Agile and Controllable Omnidirectional Fast-Start Maneuvers of Robotic Fish Via Bio-Inspired Reinforcement Learning

Fast-start maneuvers—exemplified by the C-start in fish—represent a highly agile and very attractive locomotor strategy that requires precise multi-joint coordination under conditions of unsteady fluid dynamics, and has evolved through extensive predator–prey interactions in natural environments. Replicating such maneuvers in robotic fish is challenging due to strong fluid–structure nonlinearities, instantaneous dynamics, and complex vortex interactions. Prior approaches were limited by their dependence on specialized materials, lack of active controllability, incompatibility with mechanical structures, and inability to generate sufficient forward propulsion. Here, we propose a deep reinforcement learning method for multi-joint robotic fish that embeds key biological features of C-start maneuvers—burst acceleration, rapid directional adjustment, and two-stage bend-and-stretch motion—into the reward and observation design.
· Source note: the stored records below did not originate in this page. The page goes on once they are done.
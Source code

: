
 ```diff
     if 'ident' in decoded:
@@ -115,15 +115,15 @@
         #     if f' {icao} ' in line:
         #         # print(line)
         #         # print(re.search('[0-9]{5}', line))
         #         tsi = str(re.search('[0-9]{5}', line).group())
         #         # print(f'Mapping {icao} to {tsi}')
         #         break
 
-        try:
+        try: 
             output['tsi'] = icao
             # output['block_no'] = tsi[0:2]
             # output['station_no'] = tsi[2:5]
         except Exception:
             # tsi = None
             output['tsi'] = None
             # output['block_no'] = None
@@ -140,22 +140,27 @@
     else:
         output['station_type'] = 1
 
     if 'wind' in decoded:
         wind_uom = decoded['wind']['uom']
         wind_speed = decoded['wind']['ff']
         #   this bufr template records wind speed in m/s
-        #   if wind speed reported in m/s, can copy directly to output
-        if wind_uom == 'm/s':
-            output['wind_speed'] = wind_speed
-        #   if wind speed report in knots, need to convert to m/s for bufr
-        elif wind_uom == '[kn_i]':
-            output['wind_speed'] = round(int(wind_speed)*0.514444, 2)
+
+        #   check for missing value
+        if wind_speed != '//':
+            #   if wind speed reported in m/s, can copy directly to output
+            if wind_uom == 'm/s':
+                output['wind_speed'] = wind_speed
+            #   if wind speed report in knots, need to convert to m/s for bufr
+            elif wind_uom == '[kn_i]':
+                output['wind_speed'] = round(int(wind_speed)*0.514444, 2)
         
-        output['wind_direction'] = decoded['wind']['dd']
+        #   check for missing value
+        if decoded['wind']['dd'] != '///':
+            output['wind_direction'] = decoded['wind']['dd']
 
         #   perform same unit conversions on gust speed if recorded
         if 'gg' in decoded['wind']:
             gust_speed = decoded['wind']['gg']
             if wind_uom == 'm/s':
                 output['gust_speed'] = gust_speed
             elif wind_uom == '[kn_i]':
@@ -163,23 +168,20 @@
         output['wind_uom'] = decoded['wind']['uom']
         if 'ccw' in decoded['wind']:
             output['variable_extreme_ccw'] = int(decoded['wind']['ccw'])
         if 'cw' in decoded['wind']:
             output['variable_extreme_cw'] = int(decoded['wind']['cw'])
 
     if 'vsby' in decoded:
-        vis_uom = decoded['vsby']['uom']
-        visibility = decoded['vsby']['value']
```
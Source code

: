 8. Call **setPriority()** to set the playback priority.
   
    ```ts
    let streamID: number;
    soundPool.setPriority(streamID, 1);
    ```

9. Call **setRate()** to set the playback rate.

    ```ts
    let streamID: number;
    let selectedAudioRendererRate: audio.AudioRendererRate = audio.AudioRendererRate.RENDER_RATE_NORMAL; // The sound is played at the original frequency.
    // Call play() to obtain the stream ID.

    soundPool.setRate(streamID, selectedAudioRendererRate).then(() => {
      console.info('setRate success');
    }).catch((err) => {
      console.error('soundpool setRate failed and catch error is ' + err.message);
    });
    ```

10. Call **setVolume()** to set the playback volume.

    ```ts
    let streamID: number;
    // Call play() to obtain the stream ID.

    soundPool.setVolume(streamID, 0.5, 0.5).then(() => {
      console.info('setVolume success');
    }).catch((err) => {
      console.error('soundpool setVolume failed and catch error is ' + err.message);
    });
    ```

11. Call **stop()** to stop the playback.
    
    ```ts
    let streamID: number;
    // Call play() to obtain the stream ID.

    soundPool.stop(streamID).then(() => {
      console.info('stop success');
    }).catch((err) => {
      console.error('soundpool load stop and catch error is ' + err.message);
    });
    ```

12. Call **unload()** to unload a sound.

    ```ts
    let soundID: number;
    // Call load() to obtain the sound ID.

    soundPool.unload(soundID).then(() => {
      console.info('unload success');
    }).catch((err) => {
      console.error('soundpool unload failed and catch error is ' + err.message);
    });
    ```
By training in a physically consistent, high-performance Computational Fluid Dynamics (CFD) solver, the agent autonomously discovers effective launch strategies without requiring explicit models or real fish data. The resulting policies not only reproduce C-start-like motions and achieve fully controllable directional fast-starts, but also significantly expand the maneuvering potential of robotic fish, enabling higher velocities, greater displacement, and more agile motion than state-of-the-art methods. This biologically inspired and generalizable method demonstrates the promise of integrating biological principles into reinforcement learning to unlock advanced, high-acceleration capabilities in multi-joint aquatic robots.